At issue will be three competing plans for resolving creditors' claims against two affiliates of Maxxam Inc., Pacific Lumber Co. and Scotia Pacific Co., which own 200,000 acres of commercial timberland, the town of Scotia and a sawmill there. Each of the plans is intended to partially meet the demands of various creditor companies, which, together, have lent more than $850 million to the now-insolvent Scotia Pacific Co.
The bankruptcy proceeding is but the latest unfortunate chapter in a tumultuous saga, which began in 1863. I was among those, like the political leadership of both parties in Sacramento and Washington, who believed in 1999 that the Headwaters Forest Agreement struck an appropriate balance between conservation of extraordinary natural values and the continuing viability of a 136-year-old timber company.

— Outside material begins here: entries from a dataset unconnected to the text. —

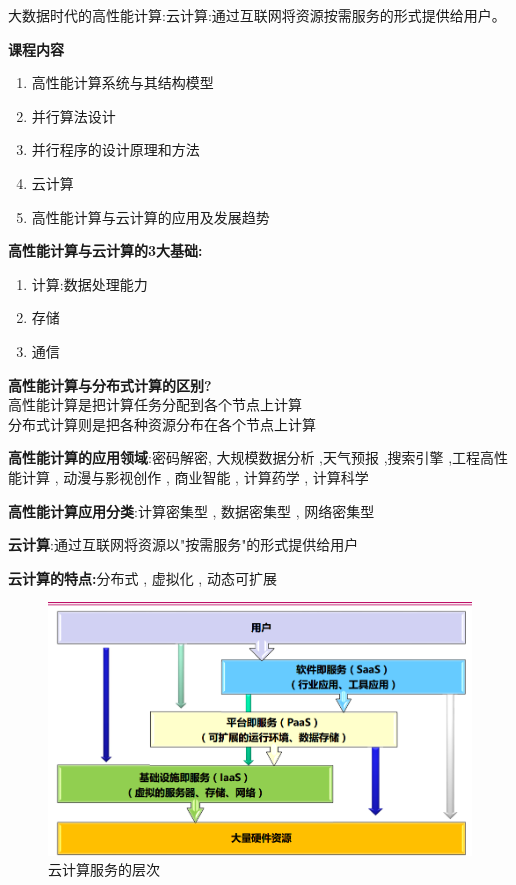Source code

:\documentclass[UTF8,a4paper]{ctexart}
\newcommand{\spaceline}{\vspace{\baselineskip}}
\begin{document}
  大数据时代的高性能计算:云计算:通过互联网将资源按需服务的形式提供给用户。

  \spaceline
  \textbf{课程内容}
  \begin{enumerate}
    \item 高性能计算系统与其结构模型
    \item 并行算法设计
    \item 并行程序的设计原理和方法
    \item 云计算
    \item 高性能计算与云计算的应用及发展趋势
  \end{enumerate}

  \spaceline
  \textbf{高性能计算与云计算的3大基础:}
  \begin{enumerate}
    \item 计算:数据处理能力

    \item 存储

    \item 通信
  \end{enumerate}

  \spaceline
  \textbf{高性能计算与分布式计算的区别?}\\
  高性能计算是把计算任务分配到各个节点上计算\\
  分布式计算则是把各种资源分布在各个节点上计算

  \textbf{高性能计算的应用领域}:密码解密, 大规模数据分析 ,天气预报 ,搜索引擎 ,工程高性能计算 , 动漫与影视创作 , 商业智能 , 计算药学 , 计算科学

  \textbf{高性能计算应用分类}:计算密集型 , 数据密集型 , 网络密集型

  \textbf{云计算}:通过互联网将资源以"按需服务"的形式提供给用户

  \textbf{云计算的特点:}分布式 , 虚拟化 , 动态可扩展

  \begin{figure}[H]
    \centering
    \includegraphics[scale = 0.3]{assets/ParallelComputing_e82fe.png}
    \caption{云计算服务的层次}
  \end{figure}
\end{document}
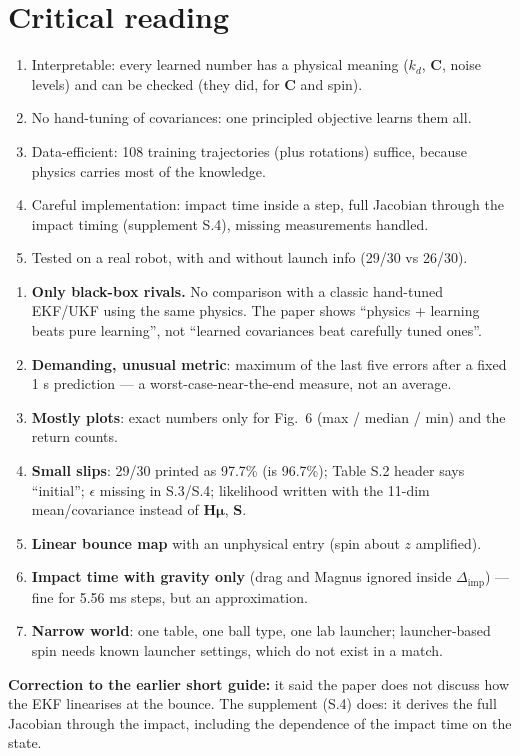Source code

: \documentclass[11pt,a4paper]{article}
\newcommand{\mmu}{\boldsymbol{\mu}}
\begin{document}
\section{Critical reading}
\begin{idea}[Strengths]
\begin{enumerate}
\item Interpretable: every learned number has a physical meaning ($k_d$, $\mathbf C$, noise levels) and can be checked (they did, for $\mathbf C$ and spin).
\item No hand-tuning of covariances: one principled objective learns them all.
\item Data-efficient: 108 training trajectories (plus rotations) suffice, because physics carries most of the knowledge.
\item Careful implementation: impact time inside a step, full Jacobian through the impact timing (supplement S.4), missing measurements handled.
\item Tested on a real robot, with and without launch info (29/30 vs 26/30).
\end{enumerate}
\end{idea}
\begin{warn}
\begin{enumerate}
\item \textbf{Only black-box rivals.} No comparison with a classic hand-tuned EKF/UKF using the same physics. The paper shows ``physics + learning beats pure learning'', not ``learned covariances beat carefully tuned ones''.
\item \textbf{Demanding, unusual metric}: maximum of the last five errors after a fixed 1 s prediction --- a worst-case-near-the-end measure, not an average.
\item \textbf{Mostly plots}: exact numbers only for Fig.~6 (max / median / min) and the return counts.
\item \textbf{Small slips}: 29/30 printed as 97.7\% (is 96.7\%); Table S.2 header says ``initial''; $\epsilon$ missing in S.3/S.4; likelihood written with the 11-dim mean/covariance instead of $\mathbf H\mmu$, $\mathbf S$.
\item \textbf{Linear bounce map} with an unphysical entry (spin about $z$ amplified).
\item \textbf{Impact time with gravity only} (drag and Magnus ignored inside $\Delta_{\text{imp}}$) --- fine for 5.56 ms steps, but an approximation.
\item \textbf{Narrow world}: one table, one ball type, one lab launcher; launcher-based spin needs known launcher settings, which do not exist in a match.
\end{enumerate}
\end{warn}
\textbf{Correction to the earlier short guide:} it said the paper does not discuss how the EKF linearises at the bounce. The supplement (S.4) does: it derives the full Jacobian through the impact, including the dependence of the impact time on the state.
\end{document}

Maxxam agreed to the sale of its most venerable old-growth redwood stand, the Headwaters Forest, and to the stringent terms of a 50-year habitat conservation plan, intended to protect endangered species and their habitat on 200,000 acres that were to remain in Maxxam ownership.
The Legislature followed suit, enacting a bill that authorized acquisition of additional old-growth acreage and requiring that terms of the habitat plan be made binding on subsequent owners. In return, state and federal taxpayers contributed $480 million.

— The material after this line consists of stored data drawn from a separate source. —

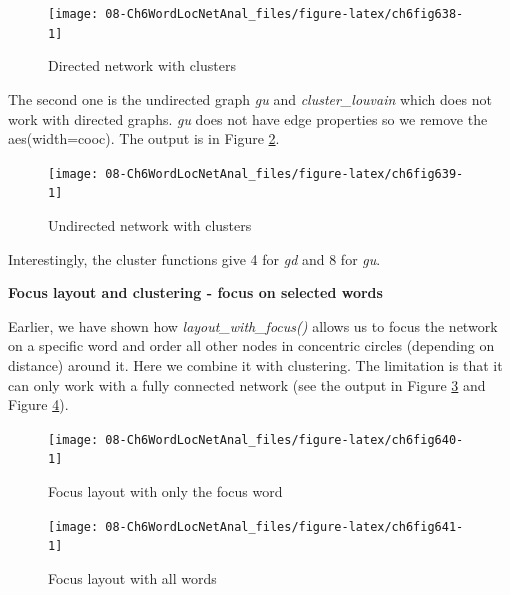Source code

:\documentclass[
]{article}
\begin{document}
\begin{figure}

{\centering \texttt{[image: 08-Ch6WordLocNetAnal\_files/figure-latex/ch6fig638-1]} 

}

\caption{Directed network with clusters}\label{fig:ch6fig638}
\end{figure}

The second one is the undirected graph \emph{gu} and \emph{cluster\_louvain} which does not work with directed graphs. \emph{gu} does not have edge properties so we remove the aes(width=cooc). The output is in Figure \ref{fig:ch6fig639}.

\begin{figure}

{\centering \texttt{[image: 08-Ch6WordLocNetAnal\_files/figure-latex/ch6fig639-1]} 

}

\caption{Undirected network with clusters}\label{fig:ch6fig639}
\end{figure}

Interestingly, the cluster functions give 4 for \emph{gd} and 8 for \emph{gu}.

\textbf{Focus layout and clustering - focus on selected words}

Earlier, we have shown how \emph{layout\_with\_focus()} allows us to focus the network on a specific word and order all other nodes in concentric circles (depending on distance) around it. Here we combine it with clustering. The limitation is that it can only work with a fully connected network (see the output in Figure \ref{fig:ch6fig640} and Figure \ref{fig:ch6fig641}).

\begin{figure}

{\centering \texttt{[image: 08-Ch6WordLocNetAnal\_files/figure-latex/ch6fig640-1]} 

}

\caption{Focus layout with only the focus word}\label{fig:ch6fig640}
\end{figure}

\begin{figure}

{\centering \texttt{[image: 08-Ch6WordLocNetAnal\_files/figure-latex/ch6fig641-1]} 

}

\caption{Focus layout with all words}\label{fig:ch6fig641}
\end{figure}
\end{document}
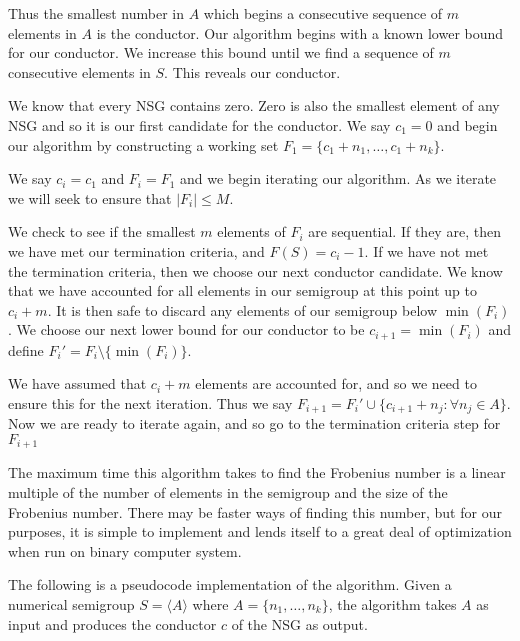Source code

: \documentclass[11pt]{amsart}
\theoremstyle{plain}
\theoremstyle{definition}
\begin{document}
Thus the smallest number in $A$ which begins a consecutive sequence of $m$ elements in $A$ is the conductor.
Our algorithm begins with a known lower bound for our conductor.
We increase this bound until we find a sequence of $m$ consecutive elements in $S$. This reveals our conductor.

We know that every NSG contains zero.
Zero is also the smallest element of any NSG and so it is our first candidate for the conductor.
We say $c_1=0$ and begin our algorithm by constructing a working set $F_1=\{c_1+n_1,\dots, c_1+n_k\}$.

We say $c_i=c_1$ and $F_i=F_1$ and we begin iterating our algorithm.
As we iterate we will seek to ensure that $|F_i|\le M$.

We check to see if the smallest $m$ elements of $F_i$ are sequential.
If they are, then we have met our termination criteria, and $F(S)=c_i-1$.
If we have not met the termination criteria, then we choose our next conductor candidate.
We know that we have accounted for all elements in our semigroup at this point up to $c_i+m$.
It is then safe to discard any elements of our semigroup below $\min(F_i)$.
We choose our next lower bound for our conductor to be $c_{i+1}=\min(F_i)$ and define $F_i'=F_i\setminus\{\min(F_i)\}$.

We have assumed that $c_i+m$ elements are accounted for, and so we need to ensure this for the next iteration.
Thus we say $F_{i+1}=F_i'\cup \{c_{i+1}+n_j:\forall n_j\in A\}$. Now we are ready to iterate again, and so go to the termination criteria step for $F_{i+1}$

The maximum time this algorithm takes to find the Frobenius number is a linear
multiple of the number of elements in the semigroup and the size of the
Frobenius number. There may be faster ways of finding this number, but for our
purposes, it is simple to implement and lends itself to a great deal of optimization when run on binary computer system.\cite{frobmask}

The following is a pseudocode implementation of the algorithm. Given a numerical semigroup $S=\langle A\rangle$ where $A=\{n_1,\dots,n_k\}$, the algorithm takes $A$ as input and produces the conductor $c$ of the NSG as output.
\end{document}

After the unanticipated review of timber harvest plans by the State Water Resources Control Board and Maxxam's affiliates' inability to make interest payments, the affiliates sought reorganization under the bankruptcy laws in January 2007. Each of the plan proponents, including Maxxam and the secured creditors, now argues its plan best protects creditors' interests.
Appropriately, Gov. Arnold Schwarzenegger has reminded the bankruptcy court that California taxpayers also have a stake in the outcome of its deliberations. In a well-reasoned statement of position, the governor observes that "(t)he United States and the people of California have a strong interest in a successful reorganization of the Pacific Lumber Company that will result in sound management practices for the future of these lands."

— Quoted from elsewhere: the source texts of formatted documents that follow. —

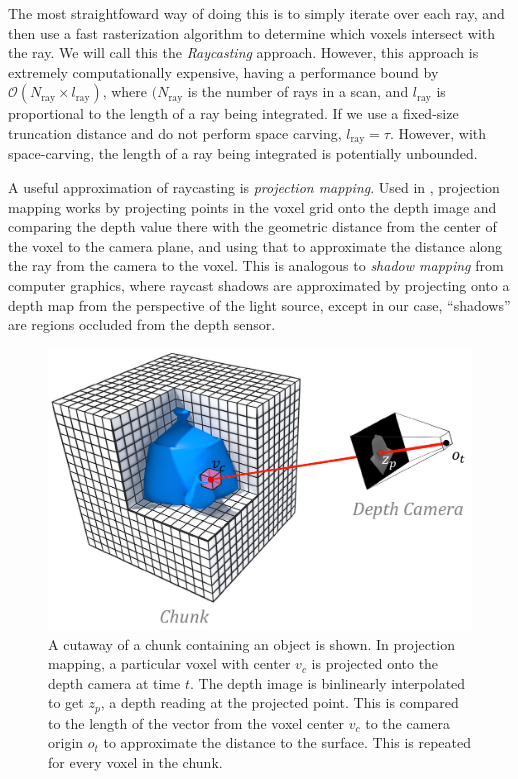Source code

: \documentclass[10pt,twocolumn,letterpaper]{article}
\begin{document}
The most straightfoward way of doing this is to simply iterate over each ray,
and then use a fast rasterization algorithm \cite{RayTracing} to determine which
voxels intersect with the ray. We will call this the \textit{Raycasting}
approach. However, this approach is extremely computationally expensive, having
a performance bound by $\mathcal{O}(N_{\text{ray}} \times
l_{\text{ray}})$, where $(N_{\text{ray}}$ is the number of rays in a 
scan, and $l_{\text{ray}}$  is  proportional to the length of a ray
being integrated. If we use a fixed-size truncation distance and do not perform 
space carving, $l_{\text{ray}} = \tau$. However, with space-carving,
the length of a ray being integrated is potentially unbounded.

A useful approximation of raycasting is \textit{projection mapping}. Used in
\cite{Nguyen2012, Bylow2013, Klingensmith2014}, projection mapping works by
projecting points in the voxel grid onto the depth image and comparing the depth value
there with the geometric distance from the center of the voxel to the camera
plane, and using that to approximate the distance along the ray from the camera
to the voxel. This is analogous to \textit{shadow mapping} \cite{Shadowmapping}
from computer graphics, where raycast shadows are approximated by projecting
onto a depth map from the perspective of the light source, except in our case, 
``shadows'' are regions occluded from the depth sensor.  

\begin{figure}
  \centering
    \includegraphics[width=0.95\columnwidth]{img/projection_mapping}
      \caption{A cutaway of a chunk containing an object is shown. In projection
      mapping,  a particular voxel with center $v_c$ is projected onto the depth
      camera at time $t$. The depth image is binlinearly interpolated to get
      $z_p$, a depth reading at the projected point. This is compared to the length of the vector
      from the voxel center $v_c$ to the camera origin $o_t$ to approximate the
      distance to the surface. This is repeated for every voxel in the chunk.}
  \label{fig:projection_mapping} 
\end{figure} 
\end{document}
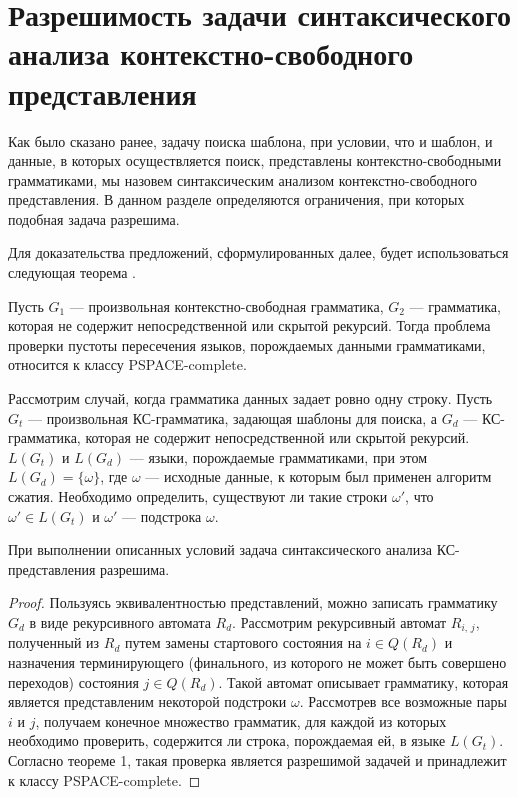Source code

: \section{Разрешимость задачи синтаксического \\ анализа контекстно-свободного представления}
Как было сказано ранее, задачу поиска шаблона, при условии, что и шаблон, и данные, в которых осуществляется поиск, представлены контекстно-свободными грамматиками, мы назовем синтаксическим анализом контекстно-свободного представления. В данном разделе определяются ограничения, при которых подобная задача разрешима.

Для доказательства предложений, сформулированных далее, будет использоваться следующая теорема \cite{Nederhof}.

\begin{theorem}
	Пусть $G_1$ --- произвольная контекстно-свободная грамматика, $G_2$ --- грамматика, которая не содержит непосредственной или скрытой рекурсий. Тогда проблема проверки пустоты пересечения языков, порождаемых данными грамматиками, относится к классу PSPACE-complete.
\end{theorem}

Рассмотрим случай, когда грамматика данных задает ровно одну строку. Пусть $G_t$ --- произвольная КС-грамматика, задающая шаблоны для поиска, а $G_d$ --- КС-грамматика, которая не содержит непосредственной или скрытой рекурсий. $L(G_t)$ и $L(G_d)$ --- языки, порождаемые грамматиками, при этом $L(G_d) = \{\omega\}$, где $\omega$ --- исходные данные, к которым был применен алгоритм сжатия. 
Необходимо определить, существуют ли такие строки $\omega'$, что $\omega' \in L(G_t)$ и $\omega'$ --- подстрока $\omega$. 

\begin{prop}
	При выполнении описанных условий задача синтаксического анализа КС-представления разрешима.
\end{prop}

\begin{proof}
Пользуясь эквивалентностью представлений, можно записать грамматику $G_d$ в виде рекурсивного автомата $R_d$. Рассмотрим рекурсивный автомат $R_{i,\,j}$, полученный из $R_d$ путем замены стартового состояния на $i \in Q(R_d)$ и назначения терминирующего (финального, из которого не может быть совершено переходов) состояния $j \in Q(R_d)$. Такой автомат описывает грамматику, которая является представленим некоторой подстроки $\omega$. 
Рассмотрев все возможные пары $i$ и $j$, получаем конечное множество грамматик, для каждой из которых необходимо проверить, содержится ли строка, порождаемая ей, в языке $L(G_t)$. 
Согласно теореме 1, такая проверка является разрешимой задачей и принадлежит к классу PSPACE-complete.
\end{proof}

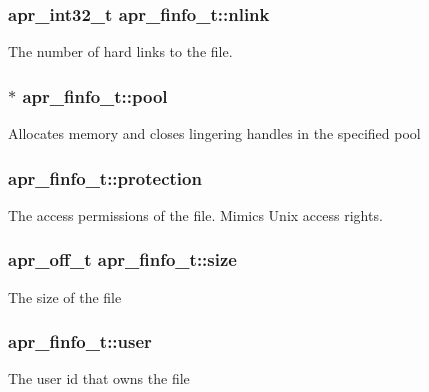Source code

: \subsubsection[{\texorpdfstring{nlink}{nlink}}]{\setlength{\rightskip}{0pt plus 5cm}apr\+\_\+int32\+\_\+t apr\+\_\+finfo\+\_\+t\+::nlink}\hypertarget{structapr__finfo__t_a98598f28735d75aa0c1994efc825e6d9}{}\label{structapr__finfo__t_a98598f28735d75aa0c1994efc825e6d9}
The number of hard links to the file. 
\subsubsection[{\texorpdfstring{pool}{pool}}]{$\ast$ apr\+\_\+finfo\+\_\+t\+::pool}\hypertarget{structapr__finfo__t_a71496f86b5489c87e58e9c03fe468fb8}{}\label{structapr__finfo__t_a71496f86b5489c87e58e9c03fe468fb8}
Allocates memory and closes lingering handles in the specified pool 
\subsubsection[{\texorpdfstring{protection}{protection}}]{ apr\+\_\+finfo\+\_\+t\+::protection}\hypertarget{structapr__finfo__t_a7c09d73ad1957e2c0e6c6b77d94e90ab}{}\label{structapr__finfo__t_a7c09d73ad1957e2c0e6c6b77d94e90ab}
The access permissions of the file. Mimics Unix access rights. 
\subsubsection[{\texorpdfstring{size}{size}}]{\setlength{\rightskip}{0pt plus 5cm}apr\+\_\+off\+\_\+t apr\+\_\+finfo\+\_\+t\+::size}\hypertarget{structapr__finfo__t_a3e47a673c5b82a25a783a732dee6f946}{}\label{structapr__finfo__t_a3e47a673c5b82a25a783a732dee6f946}
The size of the file 
\subsubsection[{\texorpdfstring{user}{user}}]{ apr\+\_\+finfo\+\_\+t\+::user}\hypertarget{structapr__finfo__t_ab79d14bd50f50662d29ad433166c4bc5}{}\label{structapr__finfo__t_ab79d14bd50f50662d29ad433166c4bc5}
The user id that owns the file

To that end, Schwarzenegger offers five principles against which the reorganization plans should be measured:
• Continued adherence to the Headwaters Forest Agreement and related environmental restrictions.
• Compliance with applicable state and federal rules for forest management.
• Management of affected lands for sustained timber yield and optimal watershed protection.
• Retention of local employment opportunities.
• Reduction in emissions of greenhouse gases.
Both Sen. Dianne Feinstein, who was intimately involved in negotiation of the Headwaters Forest Agreement, and Rep. Mike Thompson, D-St. Helena, have filed similar statements for the court's consideration. Thompson makes two additional arguments which are deserving of emphasis: that all Pacific Lumber Co. and Scotia Pacific Co. lands should remain in a single ownership, so as to facilitate compliance with the habitat conservation plan and to maximize habitat values that would be lost to fragmentation, and that use of additional public funds for conservation purposes should be limited or restricted.
The public has already paid handsomely for the environmental benefits it now derives from perpetual protection of the Headwaters Forest and the 50-year habitat conservation plan, he suggests. At a time of very constrained public resources, it would be difficult to justify an additional expenditure for minimal environmental benefit.
Two of the pending reorganization plans would appear to meet the governor's criteria: the Indenture Trustee (Creditors) Plan, and the Marathon/MRC Plan. The third plan, from Maxxam, contemplates sale and partial development of the marbled murrelet conservation areas to generate estimated revenue of $550 million. Although there may be disagreement whether the sale of these protected lands would yield so much revenue, even if permissible under the habitat conservation plan, there can be no question that fragmentation of these high-quality redwood groves would diminish their habitat value.
The bankruptcy court is called upon to weigh the same competing values which were before us in 1999: how best to produce permanent timber jobs while preserving the conservation values of the timberlands. The court must choose from among the reorganization options that one which best offers the prospect of a careful balance between environmental protection and economic viability, while respecting the creditors' claims. The long history of this controversy suggests that we haven't yet gotten it exactly right, but in the Indenture Trustee and the Marathon/MRC plans, the court has two qualified proposals to restart that effort.
In making yet another attempt, however, the court should follow the guidance provided in the preamble of the Headwaters agreement and the sound judgment of Gov. Schwarzenegger, Sen. Feinstein and Rep. Thompson.